[[ EXERCISE MATERIALS open ]]
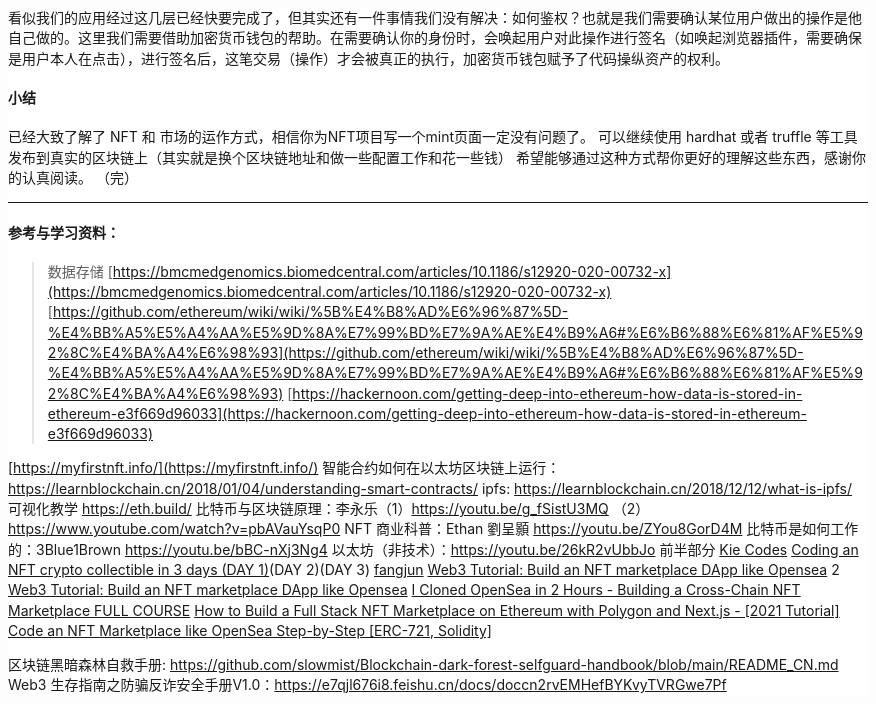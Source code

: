 看似我们的应用经过这几层已经快要完成了，但其实还有一件事情我们没有解决：如何鉴权？也就是我们需要确认某位用户做出的操作是他自己做的。这里我们需要借助加密货币钱包的帮助。在需要确认你的身份时，会唤起用户对此操作进行签名（如唤起浏览器插件，需要确保是用户本人在点击），进行签名后，这笔交易（操作）才会被真正的执行，加密货币钱包赋予了代码操纵资产的权利。
#### 小结
已经大致了解了 NFT 和 市场的运作方式，相信你为NFT项目写一个mint页面一定没有问题了。
可以继续使用 hardhat 或者 truffle 等工具发布到真实的区块链上（其实就是换个区块链地址和做一些配置工作和花一些钱）
希望能够通过这种方式帮你更好的理解这些东西，感谢你的认真阅读。
（完）


---

#### 参考与学习资料：
> 数据存储
> [https://bmcmedgenomics.biomedcentral.com/articles/10.1186/s12920-020-00732-x](https://bmcmedgenomics.biomedcentral.com/articles/10.1186/s12920-020-00732-x)
> [https://github.com/ethereum/wiki/wiki/%5B%E4%B8%AD%E6%96%87%5D-%E4%BB%A5%E5%A4%AA%E5%9D%8A%E7%99%BD%E7%9A%AE%E4%B9%A6#%E6%B6%88%E6%81%AF%E5%92%8C%E4%BA%A4%E6%98%93](https://github.com/ethereum/wiki/wiki/%5B%E4%B8%AD%E6%96%87%5D-%E4%BB%A5%E5%A4%AA%E5%9D%8A%E7%99%BD%E7%9A%AE%E4%B9%A6#%E6%B6%88%E6%81%AF%E5%92%8C%E4%BA%A4%E6%98%93)
> [https://hackernoon.com/getting-deep-into-ethereum-how-data-is-stored-in-ethereum-e3f669d96033](https://hackernoon.com/getting-deep-into-ethereum-how-data-is-stored-in-ethereum-e3f669d96033)


[https://myfirstnft.info/](https://myfirstnft.info/)
智能合约如何在以太坊区块链上运行：https://learnblockchain.cn/2018/01/04/understanding-smart-contracts/
ipfs: https://learnblockchain.cn/2018/12/12/what-is-ipfs/
可视化教学 https://eth.build/
比特币与区块链原理：李永乐（1）https://youtu.be/g_fSistU3MQ （2）https://www.youtube.com/watch?v=pbAVauYsqP0
NFT 商业科普：Ethan 劉呈顥 https://youtu.be/ZYou8GorD4M
比特币是如何工作的：3Blue1Brown https://youtu.be/bBC-nXj3Ng4
以太坊（非技术）：https://youtu.be/26kR2vUbbJo 前半部分
[Kie Codes](https://www.youtube.com/c/KieCodes) [Coding an NFT crypto collectible in 3 days (DAY 1)](https://youtu.be/GAFh2Z5VtgM)(DAY 2)(DAY 3) 
[fangjun](https://dev.to/yakult) [Web3 Tutorial: Build an NFT marketplace DApp like Opensea](https://dev.to/yakult/tutorial-build-a-nft-marketplace-dapp-like-opensea-3ng9)
2 [Web3 Tutorial: Build an NFT marketplace DApp like Opensea](https://dev.to/yakult/a-tutorial-build-dapp-with-hardhat-react-and-ethersjs-1gmi)
[I Cloned OpenSea in 2 Hours - Building a Cross-Chain NFT Marketplace FULL COURSE](https://youtu.be/WZWCzsB1xUE)
[How to Build a Full Stack NFT Marketplace on Ethereum with Polygon and Next.js - [2021 Tutorial]](https://youtu.be/GKJBEEXUha0)
[Code an NFT Marketplace like OpenSea Step-by-Step [ERC-721, Solidity]](https://youtu.be/2bjVWclBD_s)

区块链黑暗森林自救手册: https://github.com/slowmist/Blockchain-dark-forest-selfguard-handbook/blob/main/README_CN.md
Web3 生存指南之防骗反诈安全手册V1.0：https://e7qjl676i8.feishu.cn/docs/doccn2rvEMHefBYKvyTVRGwe7Pf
[[ EXERCISE MATERIALS closed ]]
**ASSIGNMENT:** Print precisely the lines from the one with "比特币是如何工作的：3Blu" through the end of the data above, adding nothing.

**SOLUTION FOR THIS TASK:**
比特币是如何工作的：3Blue1Brown https://youtu.be/bBC-nXj3Ng4
以太坊（非技术）：https://youtu.be/26kR2vUbbJo 前半部分
[Kie Codes](https://www.youtube.com/c/KieCodes) [Coding an NFT crypto collectible in 3 days (DAY 1)](https://youtu.be/GAFh2Z5VtgM)(DAY 2)(DAY 3) 
[fangjun](https://dev.to/yakult) [Web3 Tutorial: Build an NFT marketplace DApp like Opensea](https://dev.to/yakult/tutorial-build-a-nft-marketplace-dapp-like-opensea-3ng9)
2 [Web3 Tutorial: Build an NFT marketplace DApp like Opensea](https://dev.to/yakult/a-tutorial-build-dapp-with-hardhat-react-and-ethersjs-1gmi)
[I Cloned OpenSea in 2 Hours - Building a Cross-Chain NFT Marketplace FULL COURSE](https://youtu.be/WZWCzsB1xUE)
[How to Build a Full Stack NFT Marketplace on Ethereum with Polygon and Next.js - [2021 Tutorial]](https://youtu.be/GKJBEEXUha0)
[Code an NFT Marketplace like OpenSea Step-by-Step [ERC-721, Solidity]](https://youtu.be/2bjVWclBD_s)

区块链黑暗森林自救手册: https://github.com/slowmist/Blockchain-dark-forest-selfguard-handbook/blob/main/README_CN.md
Web3 生存指南之防骗反诈安全手册V1.0：https://e7qjl676i8.feishu.cn/docs/doccn2rvEMHefBYKvyTVRGwe7Pf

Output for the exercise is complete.